Mit Blick auf die aktuelle Lage ist natürlich einmal zu fragen, ob die Politik nicht etwas vorausschauender agieren hätte können. Das muss man als Europäer und Historiker gerade mit Blick auf Syrien bejahen. Der antike Raum, der Mittelmeerraum: das ist keine fremde Region sondern im Gegenteil ein großer Kommunikationsraum aus dem wir unsere philosophischen und ästhetischen Kategorien beziehen. Jetzt stellen uns die Flüchtlinge in jeder Hinsicht auf die Probe: Meinen wir es ernst mit Europa? Was bedeuten uns die Menschenrechte? Was heisst Solidarität? Griechenland droht zu einem riesigen Flüchtlingslager zu werden. Es führt wohl kein Weg vorbei an der Erkenntnis und dem Eingeständnis, dass Europa die Flüchtlinge nicht aussperren kann, sondern sich auf das besinnen muss, was es bei Sonnenschein immer für sich in Anspruch genommen hat: Europa ist die Zivilisation der Menschenrechte und des Humanitarismus. Im Moment stehen wir an den Grenzen unserer Glaubwürdigkeit.

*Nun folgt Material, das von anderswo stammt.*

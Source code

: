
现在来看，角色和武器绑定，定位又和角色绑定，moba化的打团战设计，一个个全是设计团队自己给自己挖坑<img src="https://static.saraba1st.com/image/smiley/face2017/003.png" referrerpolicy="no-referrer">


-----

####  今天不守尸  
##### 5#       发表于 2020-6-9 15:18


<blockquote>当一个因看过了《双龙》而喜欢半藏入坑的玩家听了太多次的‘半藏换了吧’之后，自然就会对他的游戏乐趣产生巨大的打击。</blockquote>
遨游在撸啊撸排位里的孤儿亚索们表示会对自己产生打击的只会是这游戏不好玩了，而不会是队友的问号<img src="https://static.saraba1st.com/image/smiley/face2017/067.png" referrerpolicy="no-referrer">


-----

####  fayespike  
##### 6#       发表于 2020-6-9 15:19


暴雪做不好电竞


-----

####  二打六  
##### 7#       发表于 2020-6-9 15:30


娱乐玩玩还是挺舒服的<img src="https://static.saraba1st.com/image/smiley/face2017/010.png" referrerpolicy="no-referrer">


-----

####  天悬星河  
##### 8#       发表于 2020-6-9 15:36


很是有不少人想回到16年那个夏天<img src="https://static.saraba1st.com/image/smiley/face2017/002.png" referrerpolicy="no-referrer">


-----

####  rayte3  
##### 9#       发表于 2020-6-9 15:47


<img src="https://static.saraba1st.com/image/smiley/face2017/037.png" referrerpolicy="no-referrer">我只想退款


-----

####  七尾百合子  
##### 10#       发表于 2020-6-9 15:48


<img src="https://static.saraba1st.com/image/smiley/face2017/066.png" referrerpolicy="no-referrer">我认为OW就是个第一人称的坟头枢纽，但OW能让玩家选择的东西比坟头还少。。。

Auch wenn es schwerfällt, bleibe ich aus Prinzip optimistisch. Wir Europäer leben in reichen Gesellschaften, jeder von uns kann vieles tun, um zu helfen. Wenn jeder etwas macht, dann passt das schon. Europa ist stark genug für seine vielfältige Kultur mit ihren vielfältigen Wurzeln. Europa ist auch stark genug, dies den zu uns Kommenden vor Augen zu führen und von ihnen Respekt für unsere europäische Vielfalt zu erwarten. Was ich aber noch nicht sehe: wie lassen sich in Syrien, wie lassen sich im Irak wieder Bedingungen schaffen, die den Menschen dort ein menschenwürdiges Dasein ermöglichen?